StreamCore’s StreamGroomer Module 200 and StreamGroomer Manager are positioned as WAN flow-regulation tools designed to improve response times for mission-critical applications when access links are congested. In Tolly’s evaluation, the system was tested across simulated WAN links of 256Kbit/s and 2Mbit/s with both near-site and far-site latency conditions of 10ms and 100ms. The goal was to measure how effectively StreamGroomer could prioritize interactive TCP/IP traffic, regulate bandwidth across both directions of the access link, and stabilize application response time under mixed traffic loads.
The report shows substantial gains for critical SAP R/3 traffic. On a congested 256Kbit/s link from a simulated near site with 10ms latency, throughput increased from 0.37 to 2.38 transactions per second when StreamGroomer was enabled. On the same link with 100ms latency, throughput improved from 0.32 to 1.3 tps. Across a 2Mbit/s link to the near site, throughput rose from 1.13 to 10.56 tps, while the far-site 100ms case improved from 0.79 to 2.21 tps. These results indicate that the system can preserve interactive performance even when bulk traffic is competing for the same WAN bandwidth.
Tolly also tested HTTP, FTP, and SMTP traffic under weighted prioritization.
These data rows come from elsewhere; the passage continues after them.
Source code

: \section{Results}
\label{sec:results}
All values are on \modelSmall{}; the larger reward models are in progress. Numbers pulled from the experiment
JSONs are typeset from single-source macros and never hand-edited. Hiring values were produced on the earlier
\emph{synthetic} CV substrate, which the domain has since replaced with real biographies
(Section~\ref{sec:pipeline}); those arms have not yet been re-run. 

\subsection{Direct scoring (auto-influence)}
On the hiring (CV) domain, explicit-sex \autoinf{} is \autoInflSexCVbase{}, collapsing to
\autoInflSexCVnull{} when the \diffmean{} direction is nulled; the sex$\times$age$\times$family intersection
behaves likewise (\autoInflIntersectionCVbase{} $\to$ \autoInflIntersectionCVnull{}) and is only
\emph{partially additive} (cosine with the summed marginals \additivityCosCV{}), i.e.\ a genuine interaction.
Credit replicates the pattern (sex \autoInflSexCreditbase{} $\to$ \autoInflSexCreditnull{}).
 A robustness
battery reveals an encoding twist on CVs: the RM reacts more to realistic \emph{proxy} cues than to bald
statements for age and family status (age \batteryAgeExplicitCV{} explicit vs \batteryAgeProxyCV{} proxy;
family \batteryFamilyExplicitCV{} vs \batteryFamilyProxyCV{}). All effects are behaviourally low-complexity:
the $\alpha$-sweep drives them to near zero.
When StreamGroomer was configured to give critical HTTP traffic a 4:1 advantage over non-critical traffic, HTTP graphical throughput on a 2Mbit/s link with 10ms latency increased from 108Kbit/s to 140Kbit/s and HTTP text throughput rose from 104Kbit/s to 137Kbit/s, while lower-priority FTP and SMTP flows were reduced accordingly. Similar proportional control was observed at 100ms latency.
A key technical point is that StreamGroomer creates software tunnels and applies credit-based flow control with weighted fair queuing, allowing bandwidth to be allocated according to administrator-defined relative weights. Tolly also found that the system reduced response-time variability, making file-transfer performance more predictable on saturated WAN links. Overall, the report presents StreamGroomer as a WAN optimization platform that improves application responsiveness, enforces traffic policy precisely, and delivers more stable performance across delayed and fully utilized links.
After 2001, StreamCore did not disappear immediately: it was re-established in 2004 as Streamcore Systems after the original Streamcore S.A. was terminated in 2003, and it continued selling WAN optimization and QoS products under the Streamcore name.
In November 2012, Streamcore was acquired by ORSYP, which said the acquisition added WAN traffic and response-time monitoring to its IT operations portfolio.
In 2026, the Streamcore name still appears online as a networking/software brand focused on QoS, SD-WAN, monitoring, and related services.